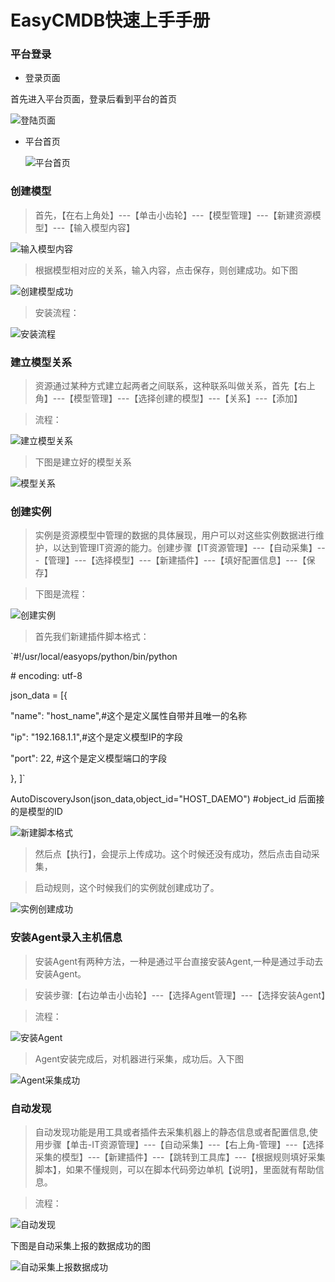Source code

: EasyCMDB快速上手手册
====================

### 平台登录

-   登录页面

首先进入平台页面，登录后看到平台的首页

![登陆页面](https://github.com/easycmdb/easycmdb/blob/master/img/登录页面.png)

-   平台首页

    ![平台首页](https://github.com/easycmdb/easycmdb/blob/master/img/平台首页.png)

### 创建模型

>   首先，【在右上角处】---【单击小齿轮】---【模型管理】---【新建资源模型】---【输入模型内容】

![输入模型内容](https://github.com/easycmdb/easycmdb/blob/master/img/输入模型内容.png)

>   根据模型相对应的关系，输入内容，点击保存，则创建成功。如下图

![创建模型成功](https://github.com/easycmdb/easycmdb/blob/master/img/创建模型成功.png)

>   安装流程：

![安装流程](https://github.com/easycmdb/easycmdb/blob/master/img/安装流程.png)

### 建立模型关系

>   资源通过某种方式建立起两者之间联系，这种联系叫做关系，首先【右上角】---【模型管理】---【选择创建的模型】---【关系】---【添加】

>   流程：

![建立模型关系](https://github.com/easycmdb/easycmdb/blob/master/img/建立模型关系.png)

>   下图是建立好的模型关系

![模型关系](https://github.com/easycmdb/easycmdb/blob/master/img/模型关系.png)

### 创建实例

>   实例是资源模型中管理的数据的具体展现，用户可以对这些实例数据进行维护，以达到管理IT资源的能力。创建步骤【IT资源管理】---【自动采集】---【管理】---【选择模型】---【新建插件】---【填好配置信息】---【保存】

>   下图是流程：

![创建实例](https://github.com/easycmdb/easycmdb/blob/master/img/创建实例.png)

>   首先我们新建插件脚本格式：

`\#!/usr/local/easyops/python/bin/python

\# encoding: utf-8

json_data = [{

"name": "host_name",\#这个是定义属性自带并且唯一的名称

"ip": "192.168.1.1",\#这个是定义模型IP的字段

"port": 22, \#这个是定义模型端口的字段

}, ]`

AutoDiscoveryJson(json_data,object_id="HOST_DAEMO") \#object_id
后面接的是模型的ID

![新建脚本格式](https://github.com/easycmdb/easycmdb/blob/master/img/新建脚本格式.png)

>   然后点【执行】，会提示上传成功。这个时候还没有成功，然后点击自动采集，

>   启动规则，这个时候我们的实例就创建成功了。

![实例创建成功](https://github.com/easycmdb/easycmdb/blob/master/img/实例创建成功.png)

### 安装Agent录入主机信息

>   安装Agent有两种方法，一种是通过平台直接安装Agent,一种是通过手动去安装Agent。

>   安装步骤:【右边单击小齿轮】---【选择Agent管理】---【选择安装Agent】

>   流程：

![安装Agent](https://github.com/easycmdb/easycmdb/blob/master/img/安装agent.png)

>   Agent安装完成后，对机器进行采集，成功后。入下图

![Agent采集成功](https://github.com/easycmdb/easycmdb/blob/master/img/agent采集成功.png)

### 自动发现

>   自动发现功能是用工具或者插件去采集机器上的静态信息或者配置信息,使用步骤【单击-IT资源管理】---【自动采集】---【右上角-管理】---【选择采集的模型】---【新建插件】---【跳转到工具库】---【根据规则填好采集脚本】，如果不懂规则，可以在脚本代码旁边单机【说明】，里面就有帮助信息。

>   流程：

![自动发现](https://github.com/easycmdb/easycmdb/blob/master/img/自动发现.png)

下图是自动采集上报的数据成功的图

![自动采集上报数据成功](https://github.com/easycmdb/easycmdb/blob/master/img/自动采集上报数据成功.png)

▶ [WHAT THE EXERCISE ASKS]:
Transcribe the records word for word and include no pictures.

▶ [OUTPUT]:
Source code

: EasyCMDB快速上手手册
====================

### 平台登录

-   登录页面

首先进入平台页面，登录后看到平台的首页

![登陆页面](https://github.com/easycmdb/easycmdb/blob/master/img/登录页面.png)

-   平台首页

    ![平台首页](https://github.com/easycmdb/easycmdb/blob/master/img/平台首页.png)

### 创建模型

>   首先，【在右上角处】---【单击小齿轮】---【模型管理】---【新建资源模型】---【输入模型内容】

![输入模型内容](https://github.com/easycmdb/easycmdb/blob/master/img/输入模型内容.png)

>   根据模型相对应的关系，输入内容，点击保存，则创建成功。如下图

![创建模型成功](https://github.com/easycmdb/easycmdb/blob/master/img/创建模型成功.png)

>   安装流程：

![安装流程](https://github.com/easycmdb/easycmdb/blob/master/img/安装流程.png)

### 建立模型关系

>   资源通过某种方式建立起两者之间联系，这种联系叫做关系，首先【右上角】---【模型管理】---【选择创建的模型】---【关系】---【添加】

>   流程：

![建立模型关系](https://github.com/easycmdb/easycmdb/blob/master/img/建立模型关系.png)

>   下图是建立好的模型关系

![模型关系](https://github.com/easycmdb/easycmdb/blob/master/img/模型关系.png)

### 创建实例

>   实例是资源模型中管理的数据的具体展现，用户可以对这些实例数据进行维护，以达到管理IT资源的能力。创建步骤【IT资源管理】---【自动采集】---【管理】---【选择模型】---【新建插件】---【填好配置信息】---【保存】

>   下图是流程：

![创建实例](https://github.com/easycmdb/easycmdb/blob/master/img/创建实例.png)

>   首先我们新建插件脚本格式：

`\#!/usr/local/easyops/python/bin/python

\# encoding: utf-8

json_data = [{

"name": "host_name",\#这个是定义属性自带并且唯一的名称

"ip": "192.168.1.1",\#这个是定义模型IP的字段

"port": 22, \#这个是定义模型端口的字段

}, ]`

AutoDiscoveryJson(json_data,object_id="HOST_DAEMO") \#object_id
后面接的是模型的ID

![新建脚本格式](https://github.com/easycmdb/easycmdb/blob/master/img/新建脚本格式.png)

>   然后点【执行】，会提示上传成功。这个时候还没有成功，然后点击自动采集，

>   启动规则，这个时候我们的实例就创建成功了。

![实例创建成功](https://github.com/easycmdb/easycmdb/blob/master/img/实例创建成功.png)

### 安装Agent录入主机信息

>   安装Agent有两种方法，一种是通过平台直接安装Agent,一种是通过手动去安装Agent。

>   安装步骤:【右边单击小齿轮】---【选择Agent管理】---【选择安装Agent】

>   流程：

![安装Agent](https://github.com/easycmdb/easycmdb/blob/master/img/安装agent.png)

>   Agent安装完成后，对机器进行采集，成功后。入下图

![Agent采集成功](https://github.com/easycmdb/easycmdb/blob/master/img/agent采集成功.png)

### 自动发现

>   自动发现功能是用工具或者插件去采集机器上的静态信息或者配置信息,使用步骤【单击-IT资源管理】---【自动采集】---【右上角-管理】---【选择采集的模型】---【新建插件】---【跳转到工具库】---【根据规则填好采集脚本】，如果不懂规则，可以在脚本代码旁边单机【说明】，里面就有帮助信息。

>   流程：

![自动发现](https://github.com/easycmdb/easycmdb/blob/master/img/自动发现.png)

下图是自动采集上报的数据成功的图

![自动采集上报数据成功](https://github.com/easycmdb/easycmdb/blob/master/img/自动采集上报数据成功.png)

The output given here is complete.